◆ **Your goal**
Set down the first line below and each line after it, ending with the one that holds "Create a function". Pictures do not belong in the copy.

[Dataset entries]
────────────────────────────────────────

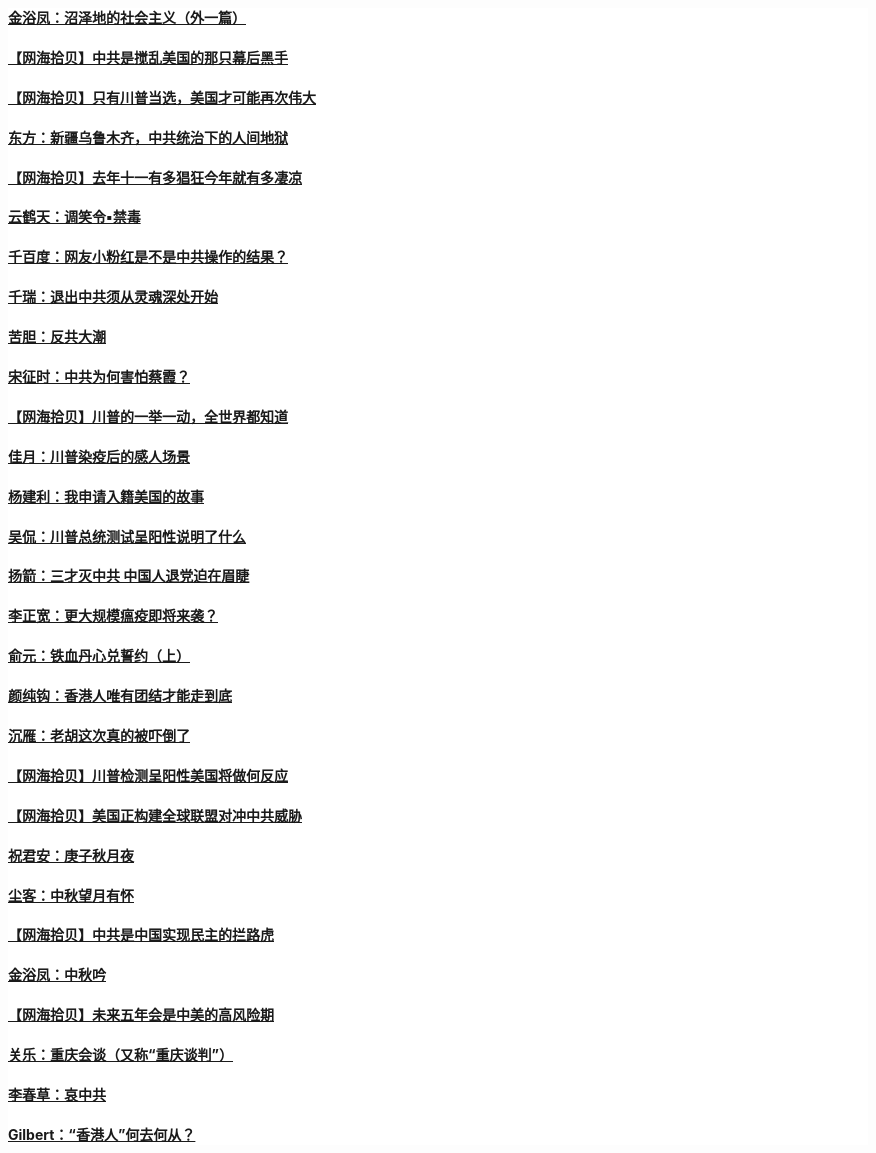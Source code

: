 #### [金浴凤：沼泽地的社会主义（外一篇）](../pages/nsc993/n12467792.md?t=11091102)
#### [【网海拾贝】中共是搅乱美国的那只幕后黑手](../pages/nsc993/n12467700.md?t=11091102)
#### [【网海拾贝】只有川普当选，美国才可能再次伟大](../pages/nsc993/n12466013.md?t=11091102)
#### [东方：新疆乌鲁木齐，中共统治下的人间地狱](../pages/nsc993/n12466075.md?t=11091102)
#### [【网海拾贝】去年十一有多猖狂今年就有多凄凉](../pages/nsc993/n12463649.md?t=11091102)
#### [云鹤天：调笑令▪禁毒](../pages/nsc993/n12462975.md?t=11091102)
#### [千百度：网友小粉红是不是中共操作的结果？](../pages/nsc993/n12461025.md?t=11091102)
#### [千瑞：退出中共须从灵魂深处开始](../pages/nsc993/n12459437.md?t=11091102)
#### [苦胆：反共大潮](../pages/nsc993/n12459469.md?t=11091102)
#### [宋征时：中共为何害怕蔡霞？](../pages/nsc993/n12459097.md?t=11091102)
#### [【网海拾贝】川普的一举一动，全世界都知道](../pages/nsc993/n12458825.md?t=11091102)
#### [佳月：川普染疫后的感人场景](../pages/nsc993/n12456994.md?t=11091102)
#### [杨建利：我申请入籍美国的故事](../pages/nsc993/n12455635.md?t=11091102)
#### [吴侃：川普总统测试呈阳性说明了什么](../pages/nsc993/n12451869.md?t=11091102)
#### [扬箭：三才灭中共 中国人退党迫在眉睫](../pages/nsc993/n12451842.md?t=11091102)
#### [李正宽：更大规模瘟疫即将来袭？](../pages/nsc993/n12451455.md?t=11091102)
#### [俞元：铁血丹心兑誓约（上）](../pages/nsc993/n12431328.md?t=11091102)
#### [颜纯钩：香港人唯有团结才能走到底](../pages/nsc993/n12450870.md?t=11091102)
#### [沉雁：老胡这次真的被吓倒了](../pages/nsc993/n12449796.md?t=11091102)
#### [【网海拾贝】川普检测呈阳性美国将做何反应](../pages/nsc993/n12449042.md?t=11091102)
#### [【网海拾贝】美国正构建全球联盟对冲中共威胁](../pages/nsc993/n12446580.md?t=11091102)
#### [祝君安：庚子秋月夜](../pages/nsc993/n12445870.md?t=11091102)
#### [尘客：中秋望月有怀](../pages/nsc993/n12444632.md?t=11091102)
#### [【网海拾贝】中共是中国实现民主的拦路虎](../pages/nsc993/n12443573.md?t=11091102)
#### [金浴凤：中秋吟](../pages/nsc993/n12441773.md?t=11091102)
#### [【网海拾贝】未来五年会是中美的高风险期](../pages/nsc993/n12440760.md?t=11091102)
#### [关乐：重庆会谈（又称“重庆谈判”）](../pages/nsc993/n12437525.md?t=11091102)
#### [李春草：哀中共](../pages/nsc993/n12435874.md?t=11091102)
#### [Gilbert：“香港人”何去何从？](../pages/nsc993/n12435894.md?t=11091102)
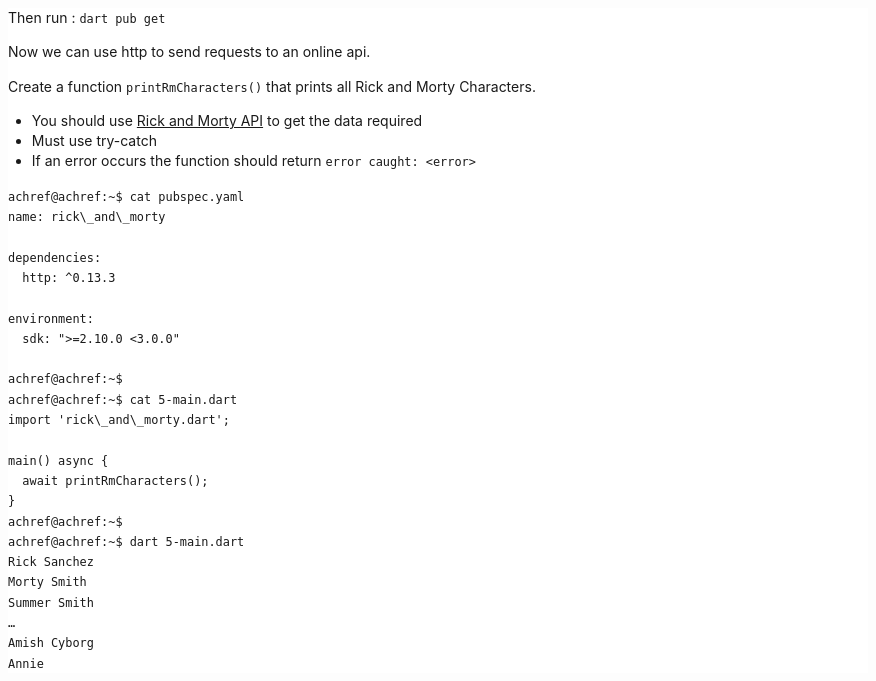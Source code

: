 Then run : `dart pub get`

Now we can use http to send requests to an online api.

Create a function `printRmCharacters()` that prints all Rick and Morty Characters.

- You should use [Rick and Morty API](/rltoken/sw4eYN8hy3A4hwV3gOWpRg "Rick and Morty API") to get the data required
- Must use try-catch
- If an error occurs the function should return `error caught: <error>`

```
achref@achref:~$ cat pubspec.yaml
name: rick\_and\_morty

dependencies:
  http: ^0.13.3

environment:
  sdk: ">=2.10.0 <3.0.0"

achref@achref:~$
achref@achref:~$ cat 5-main.dart
import 'rick\_and\_morty.dart';

main() async {
  await printRmCharacters();
}
achref@achref:~$
achref@achref:~$ dart 5-main.dart
Rick Sanchez
Morty Smith
Summer Smith
…
Amish Cyborg
Annie
```
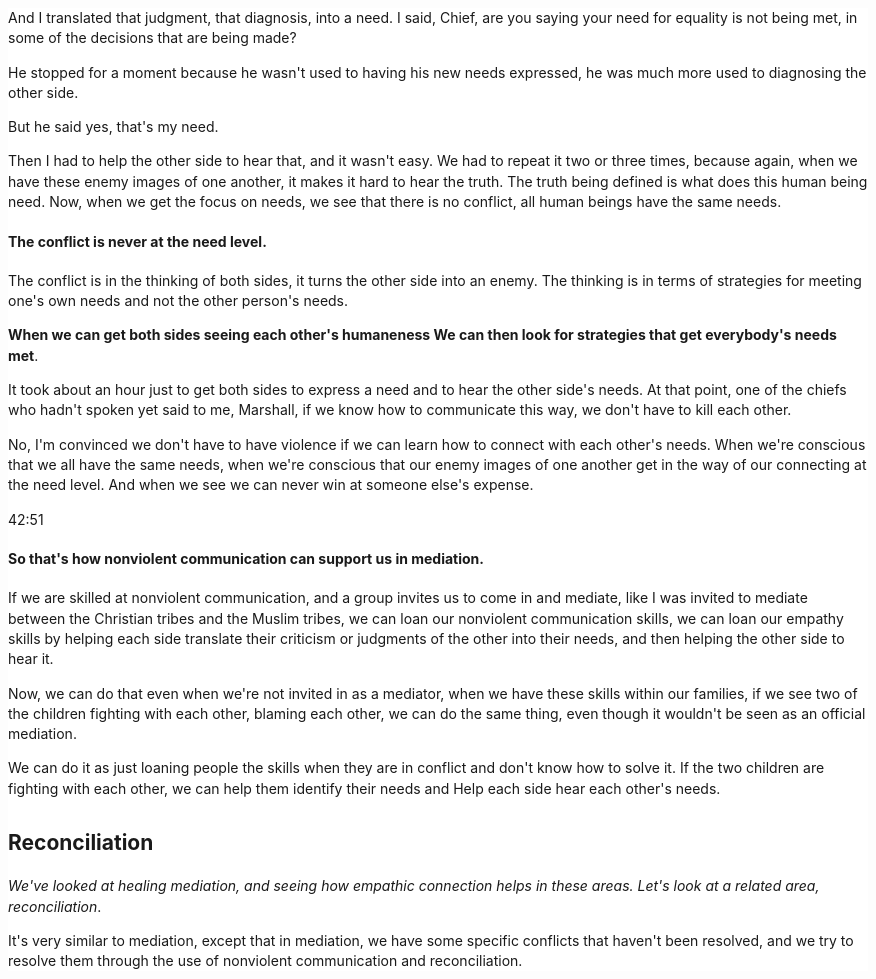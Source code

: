 And I translated that judgment, that diagnosis, into a need. I said, Chief, are you saying your need for equality is not being met, in some of the decisions that are being made? 

He stopped for a moment because he wasn't used to having his new needs expressed, he was much more used to diagnosing the other side. 

But he said yes, that's my need. 

Then I had to help the other side to hear that, and it wasn't easy. We had to repeat it two or three times, because again, when we have these enemy images of one another, it makes it hard to hear the truth. The truth being defined is what does this human being need. Now, when we get the focus on needs, we see that there is no conflict, all human beings have the same needs. 

#### The conflict is never at the need level. 

The conflict is in the thinking of both sides, it turns the other side into an enemy. The thinking is in terms of strategies for meeting one's own needs and not the other person's needs. 

**When we can get both sides seeing each other's humaneness We can then look for strategies that get everybody's needs met**. 

It took about an hour just to get both sides to express a need and to hear the other side's needs. At that point, one of the chiefs who hadn't spoken yet said to me, Marshall, if we know how to communicate this way, we don't have to kill each other. 

No, I'm convinced we don't have to have violence if we can learn how to connect with each other's needs. When we're conscious that we all have the same needs, when we're conscious that our enemy images of one another get in the way of our connecting at the need level. And when we see we can never win at someone else's expense.

42:51  
#### So that's how nonviolent communication can support us in mediation. 

If we are skilled at nonviolent communication, and a group invites us to come in and mediate, like I was invited to mediate between the Christian tribes and the Muslim tribes, we can loan our nonviolent communication skills, we can loan our empathy skills by helping each side translate their criticism or judgments of the other into their needs, and then helping the other side to hear it. 

Now, we can do that even when we're not invited in as a mediator, when we have these skills within our families, if we see two of the children fighting with each other, blaming each other, we can do the same thing, even though it wouldn't be seen as an official mediation. 

We can do it as just loaning people the skills when they are in conflict and don't know how to solve it. If the two children are fighting with each other, we can help them identify their needs and Help each side hear each other's needs. 

## Reconciliation

*We've looked at healing mediation, and seeing how empathic connection helps in these areas. Let's look at a related area, reconciliation*. 

It's very similar to mediation, except that in mediation, we have some specific conflicts that haven't been resolved, and we try to resolve them through the use of nonviolent communication and reconciliation.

────────────────────────────────────────

◆ **Completed exercise**
Source code

: #### [金浴凤：沼泽地的社会主义（外一篇）](../pages/nsc993/n12467792.md?t=11091102)
#### [【网海拾贝】中共是搅乱美国的那只幕后黑手](../pages/nsc993/n12467700.md?t=11091102)
#### [【网海拾贝】只有川普当选，美国才可能再次伟大](../pages/nsc993/n12466013.md?t=11091102)
#### [东方：新疆乌鲁木齐，中共统治下的人间地狱](../pages/nsc993/n12466075.md?t=11091102)
#### [【网海拾贝】去年十一有多猖狂今年就有多凄凉](../pages/nsc993/n12463649.md?t=11091102)
#### [云鹤天：调笑令▪禁毒](../pages/nsc993/n12462975.md?t=11091102)
#### [千百度：网友小粉红是不是中共操作的结果？](../pages/nsc993/n12461025.md?t=11091102)
#### [千瑞：退出中共须从灵魂深处开始](../pages/nsc993/n12459437.md?t=11091102)
#### [苦胆：反共大潮](../pages/nsc993/n12459469.md?t=11091102)
#### [宋征时：中共为何害怕蔡霞？](../pages/nsc993/n12459097.md?t=11091102)
#### [【网海拾贝】川普的一举一动，全世界都知道](../pages/nsc993/n12458825.md?t=11091102)
#### [佳月：川普染疫后的感人场景](../pages/nsc993/n12456994.md?t=11091102)
#### [杨建利：我申请入籍美国的故事](../pages/nsc993/n12455635.md?t=11091102)
#### [吴侃：川普总统测试呈阳性说明了什么](../pages/nsc993/n12451869.md?t=11091102)
#### [扬箭：三才灭中共 中国人退党迫在眉睫](../pages/nsc993/n12451842.md?t=11091102)
#### [李正宽：更大规模瘟疫即将来袭？](../pages/nsc993/n12451455.md?t=11091102)
#### [俞元：铁血丹心兑誓约（上）](../pages/nsc993/n12431328.md?t=11091102)
#### [颜纯钩：香港人唯有团结才能走到底](../pages/nsc993/n12450870.md?t=11091102)
#### [沉雁：老胡这次真的被吓倒了](../pages/nsc993/n12449796.md?t=11091102)
#### [【网海拾贝】川普检测呈阳性美国将做何反应](../pages/nsc993/n12449042.md?t=11091102)
#### [【网海拾贝】美国正构建全球联盟对冲中共威胁](../pages/nsc993/n12446580.md?t=11091102)
#### [祝君安：庚子秋月夜](../pages/nsc993/n12445870.md?t=11091102)
#### [尘客：中秋望月有怀](../pages/nsc993/n12444632.md?t=11091102)
#### [【网海拾贝】中共是中国实现民主的拦路虎](../pages/nsc993/n12443573.md?t=11091102)
#### [金浴凤：中秋吟](../pages/nsc993/n12441773.md?t=11091102)
#### [【网海拾贝】未来五年会是中美的高风险期](../pages/nsc993/n12440760.md?t=11091102)
#### [关乐：重庆会谈（又称“重庆谈判”）](../pages/nsc993/n12437525.md?t=11091102)
#### [李春草：哀中共](../pages/nsc993/n12435874.md?t=11091102)
#### [Gilbert：“香港人”何去何从？](../pages/nsc993/n12435894.md?t=11091102)
Source code

: Then run : `dart pub get`

Now we can use http to send requests to an online api.

Create a function `printRmCharacters()` that prints all Rick and Morty Characters.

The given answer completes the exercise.